For the first few years of personal computing, most of us could easily grasp why it was wrong to copy songs off the Internet, just as we could see why it's wrong to use a copy machine to run off an entire book to avoid paying for it. What's more, the official world seemed to be in total agreement on this. The government pursued, and ultimately shut down, Napster. And then it tried to go after other, similar Web sites and programs as they slithered into the ether and slunk into the shadows of far-off lands.
But then, suddenly, the rules seemed to change. Apple Computer Inc. started an ad campaign urging everyone to "Rip. Mix. Burn," a reference to how one could copy music using the company's new products. While that was happening, MP3 players started showing up in stores everywhere, and computers started coming with CD burners as standard equipment.
Then suddenly, last April, Apple CEO Steve Jobs announced a new iTunes Music Store, which makes hundreds of thousands of songs available from five major recording labels. Users pay 99 cents a song, but they can make virtually unlimited copies of anything they download.
And the whole idea has the blessing of the music industry, including big name artists who used to be archenemies of file sharing.

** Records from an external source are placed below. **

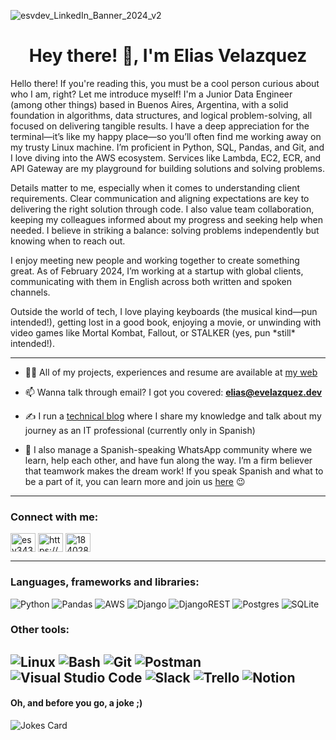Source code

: ![esvdev_LinkedIn_Banner_2024_v2](https://github.com/user-attachments/assets/e9c578cb-534c-4726-86ad-26b85e26c2d1)

<h1 align="center">Hey there! 👋, I'm Elias Velazquez</h1>

<p align="left">Hello there! If you're reading this, you must be a cool person curious about who I am, right? Let me introduce myself! I'm a Junior Data Engineer (among other things) based in Buenos Aires, Argentina, with a solid foundation in algorithms, data structures, and logical problem-solving, all focused on delivering tangible results. I have a deep appreciation for the terminal—it’s like my happy place—so you’ll often find me working away on my trusty Linux machine. I’m proficient in Python, SQL, Pandas, and Git, and I love diving into the AWS ecosystem. Services like Lambda, EC2, ECR, and API Gateway are my playground for building solutions and solving problems.</p>
<p align="left">Details matter to me, especially when it comes to understanding client requirements. Clear communication and aligning expectations are key to delivering the right solution through code. I also value team collaboration, keeping my colleagues informed about my progress and seeking help when needed. I believe in striking a balance: solving problems independently but knowing when to reach out.</p>
<p align="left">I enjoy meeting new people and working together to create something great. As of February 2024, I’m working at a startup with global clients, communicating with them in English across both written and spoken channels.</p>
<p align="left">Outside the world of tech, I love playing keyboards (the musical kind—pun intended!), getting lost in a good book, enjoying a movie, or unwinding with video games like Mortal Kombat, Fallout, or STALKER (yes, pun *still* intended!).</p>

 --- 

- 👨‍💻 All of my projects, experiences and resume are available at <a href="https://www.evelazquez.dev/" target="_blank">my web</a>

- 📫 Wanna talk through email? I got you covered: **elias@evelazquez.dev**

- ✍️ I run a <a href="https://esvdev.me/" target="_blank">technical blog</a> where I share my knowledge and talk about my journey as an IT professional (currently only in Spanish)

- 💪 I also manage a Spanish-speaking WhatsApp community where we learn, help each other, and have fun along the way. I’m a firm believer that teamwork makes the dream work! If you speak Spanish and what to be a part of it, you can learn more and join us <a href="https://shareit.lat/" target="_blank">here</a> 😉
 --- 

<h3 align="left">Connect with me:</h3>
<p align="left">
<a href="https://twitter.com/esvdev" target="blank"><img align="center" src="https://raw.githubusercontent.com/rahuldkjain/github-profile-readme-generator/master/src/images/icons/Social/twitter.svg" alt="esv343" height="30" width="40" /></a>
<a href="https://linkedin.com/in/eliassvelazquez/" target="blank"><img align="center" src="https://raw.githubusercontent.com/rahuldkjain/github-profile-readme-generator/master/src/images/icons/Social/linked-in-alt.svg" alt="https://www.linkedin.com/in/eliassvelazquez/" height="30" width="40" /></a>
<a href="https://stackoverflow.com/users/18402832" target="blank"><img align="center" src="https://raw.githubusercontent.com/rahuldkjain/github-profile-readme-generator/master/src/images/icons/Social/stack-overflow.svg" alt="18402832" height="30" width="40" /></a>
</p>

 --- 

<h3 align="left">Languages, frameworks and libraries:</h3>

![Python](https://ziadoua.github.io/m3-Markdown-Badges/badges/Python/python3.svg) ![Pandas](https://img.shields.io/badge/pandas-%23150458.svg?style=for-the-badge&logo=pandas&logoColor=white) ![AWS](https://img.shields.io/badge/AWS-%23FF9900.svg?style=for-the-badge&logo=amazon-aws&logoColor=white) ![Django](https://ziadoua.github.io/m3-Markdown-Badges/badges/Django/django1.svg) ![DjangoREST](https://img.shields.io/badge/DJANGO-REST-ff1709?style=for-the-badge&logo=django&logoColor=white&color=ff1709&labelColor=gray) ![Postgres](https://ziadoua.github.io/m3-Markdown-Badges/badges/PostgreSQL/postgresql1.svg) ![SQLite](https://ziadoua.github.io/m3-Markdown-Badges/badges/SQLite/sqlite1.svg)


<h3 align="left">Other tools:</h3>

![Linux](https://ziadoua.github.io/m3-Markdown-Badges/badges/Linux/linux2.svg) ![Bash](https://ziadoua.github.io/m3-Markdown-Badges/badges/Shell/shell1.svg) ![Git](https://ziadoua.github.io/m3-Markdown-Badges/badges/Git/git1.svg) ![Postman](https://ziadoua.github.io/m3-Markdown-Badges/badges/Postman/postman1.svg) ![Visual Studio Code](https://ziadoua.github.io/m3-Markdown-Badges/badges/VisualStudioCode/visualstudiocode1.svg) ![Slack](https://img.shields.io/badge/Slack-4A154B?style=for-the-badge&logo=slack&logoColor=white) ![Trello](https://ziadoua.github.io/m3-Markdown-Badges/badges/Trello/trello1.svg) ![Notion](https://ziadoua.github.io/m3-Markdown-Badges/badges/Notion/notion2.svg)
 --- 

<h4 align="left">Oh, and before you go, a joke ;)</h4>

![Jokes Card](https://readme-jokes.vercel.app/api)

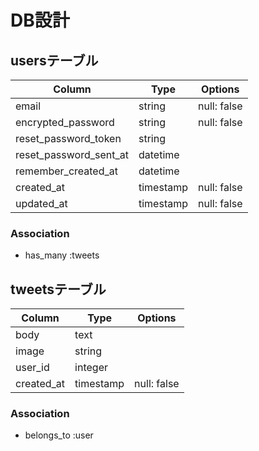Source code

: # DB設計

## usersテーブル

|Column|Type|Options|
|------|----|-------|
|email|string|null: false|
|encrypted_password|string|null: false|
|reset_password_token|string|
|reset_password_sent_at|datetime|
|remember_created_at|datetime|
|created_at|timestamp|null: false|
|updated_at|timestamp|null: false|

### Association
- has_many :tweets

## tweetsテーブル

|Column|Type|Options|
|------|----|-------|
|body|text|
|image|string|
|user_id|integer|
|created_at|timestamp|null: false|

### Association
- belongs_to :user
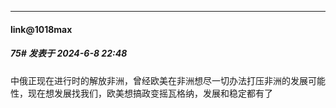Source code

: ﻿
*****

####  link@1018max  
##### 75#       发表于 2024-6-8 22:48

中俄正现在进行时的解放非洲，曾经欧美在非洲想尽一切办法打压非洲的发展可能性，现在想发展找我们，欧美想搞政变摇瓦格纳，发展和稳定都有了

What was wrong is now right, at least sort of, apparently, maybe.
The real danger with file sharing, as Hatch and his committee are aware, is that the programs make your own computer vulnerable to hackers. If you're at home, your personal files could be at risk. If you're on a Naval Warfare computer, the nation's security could be at risk. It's this same vulnerability that would make it possible for someone to destroy your computer.
And so, of course, something must be done. It's just that no one seems to know what.
A few years ago, the Internet was like the Wild West. Today it seems more like a combination of a bazaar and a carnival midway — in the middle of the Wild West. Start blowing up computers, and you could have a Wild West carnival bazaar in the Middle East. Who wants that?